Couldn't one take advantage of QuickSync to use the iGPU to handle the encoding?

while that may be possible, i never rely on hardware encoding or decoding since it can be fussy and he didn't mention what software he's streaming with. figured it best to have the software/CPU capabilities.
 
i think taking an i5 instead of an i7 will give bigger budget for v.card, and will be more beneficial for gaming performance.
 
i think taking an i5 instead of an i7 will give bigger budget for v.card, and will be more beneficial for gaming performance.
as nice as a bigger budget sounds, i agree that the extra threads would help for my goal of streaming
 
while that may be possible, i never rely on hardware encoding or decoding since it can be fussy and he didn't mention what software he's streaming with. figured it best to have the software/CPU capabilities.

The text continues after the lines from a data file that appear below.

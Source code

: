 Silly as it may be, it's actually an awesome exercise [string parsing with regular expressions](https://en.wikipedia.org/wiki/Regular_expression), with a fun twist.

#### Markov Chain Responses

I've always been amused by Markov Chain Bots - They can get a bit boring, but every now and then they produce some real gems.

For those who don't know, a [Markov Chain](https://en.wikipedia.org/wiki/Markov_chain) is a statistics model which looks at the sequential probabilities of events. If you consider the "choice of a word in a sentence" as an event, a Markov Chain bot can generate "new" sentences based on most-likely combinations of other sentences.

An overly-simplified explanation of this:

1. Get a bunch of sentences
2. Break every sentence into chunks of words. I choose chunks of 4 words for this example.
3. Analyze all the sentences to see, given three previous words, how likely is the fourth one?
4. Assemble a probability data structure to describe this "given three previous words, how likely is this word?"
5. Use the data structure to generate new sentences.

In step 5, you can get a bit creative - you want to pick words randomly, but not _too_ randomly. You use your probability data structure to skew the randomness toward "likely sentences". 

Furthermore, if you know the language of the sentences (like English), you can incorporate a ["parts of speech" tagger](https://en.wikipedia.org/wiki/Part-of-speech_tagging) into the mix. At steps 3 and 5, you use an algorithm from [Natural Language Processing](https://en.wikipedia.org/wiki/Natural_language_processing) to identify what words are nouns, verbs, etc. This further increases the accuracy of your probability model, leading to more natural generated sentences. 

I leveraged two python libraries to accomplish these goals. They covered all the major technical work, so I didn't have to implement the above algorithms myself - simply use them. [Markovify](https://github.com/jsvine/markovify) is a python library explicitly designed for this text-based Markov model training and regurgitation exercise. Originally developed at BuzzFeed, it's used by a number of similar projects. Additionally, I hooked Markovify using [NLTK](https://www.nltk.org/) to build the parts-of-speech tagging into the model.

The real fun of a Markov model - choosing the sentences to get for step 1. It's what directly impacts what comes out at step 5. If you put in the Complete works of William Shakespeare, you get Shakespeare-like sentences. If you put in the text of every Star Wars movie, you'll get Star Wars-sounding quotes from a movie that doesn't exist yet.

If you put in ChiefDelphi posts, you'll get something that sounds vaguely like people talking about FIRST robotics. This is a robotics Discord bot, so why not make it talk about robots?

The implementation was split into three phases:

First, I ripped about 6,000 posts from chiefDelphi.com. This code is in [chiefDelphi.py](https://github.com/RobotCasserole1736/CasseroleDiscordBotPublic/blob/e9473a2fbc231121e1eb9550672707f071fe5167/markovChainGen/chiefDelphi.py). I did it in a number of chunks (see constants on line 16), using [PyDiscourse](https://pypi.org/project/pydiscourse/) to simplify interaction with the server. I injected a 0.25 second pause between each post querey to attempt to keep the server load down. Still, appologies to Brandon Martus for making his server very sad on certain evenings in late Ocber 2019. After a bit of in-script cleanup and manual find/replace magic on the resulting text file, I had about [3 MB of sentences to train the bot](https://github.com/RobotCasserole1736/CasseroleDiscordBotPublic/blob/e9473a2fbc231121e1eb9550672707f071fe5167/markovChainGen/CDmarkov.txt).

I can't disagree with you there. "Software" (why do we call it software? it's not like it's done entirely in software somehow... it still has to be processed by CPU... which is hardware) encoding thus far has always been superior to "Hardware"/GPU based encoding, in terms of the quality of the result. I wouldn't do any DVDrips with QuickSync, but I would use it for streaming, especially if I had a Haswell iGPU because not only will that lift the burden of encoding off the CPU, but even though the result might not be as much of a polished result as software encoding it'll be good enough to stream with.
 
as nice as a bigger budget sounds, i agree that the extra threads would help for my goal of streaming

video cards are easier to upgrade than CPUs. I usually go though 3-4 video card upgrades between CPU upgrades.
 
Architecture efficiency, complexity, and chip die size matter significantly, making mere GHz comparisons moot.

This is why world speed records that merely state clock speed are so silly. The truly advanced chips are the ones that can perform lots of calculations at a low power level and speed.
 
I can't disagree with you there. "Software" (why do we call it software? it's not like it's done entirely in software somehow... it still has to be processed by CPU... which is hardware) encoding thus far has always been superior to "Hardware"/GPU based encoding, in terms of the quality of the result. I wouldn't do any DVDrips with QuickSync, but I would use it for streaming, especially if I had a Haswell iGPU because not only will that lift the burden of encoding off the CPU, but even though the result might not be as much of a polished result as software encoding it'll be good enough to stream with.

software accelerated vs hardware accelerated. more or less an abbreviation as to whether or not there is hardware specifically dedicated to that one task. as you just mentioned, downside to hardware is it has to be done within its specs with no variation - look at how H264 has progressed over the years in software decoding and encoding compared to the stagnant hardware side of things.

Barbaric made a great point above too, GPU is easier to upgrade. OP could throw his money at better CPU and ram and re-use his current GPU for a while as well, and wait another gen to upgrade.
 
Hmm, I'd just wait for the price of the 6700k to go down. I'd expect you'd get a lot better possibilities of expansion down the road due to the faster DMI and PCH PCIe. I'm honestly rather frustrated that I can't run really fast PCIe3 m.2 drives on my Z97-plus. The iGPU is faster, the CPU is slightly faster in multi-threaded, and quite a bit faster in single thread, not to mention the overclocking seems to be somewhat better than the 4790k.

I think quicksync is quite good, I've streamed and recorded off several laptops with it, and the quality isn't too terrible for that purpose and it has almost no performance hit, but yeah, H264 is way better looking and should IMO be used where it can.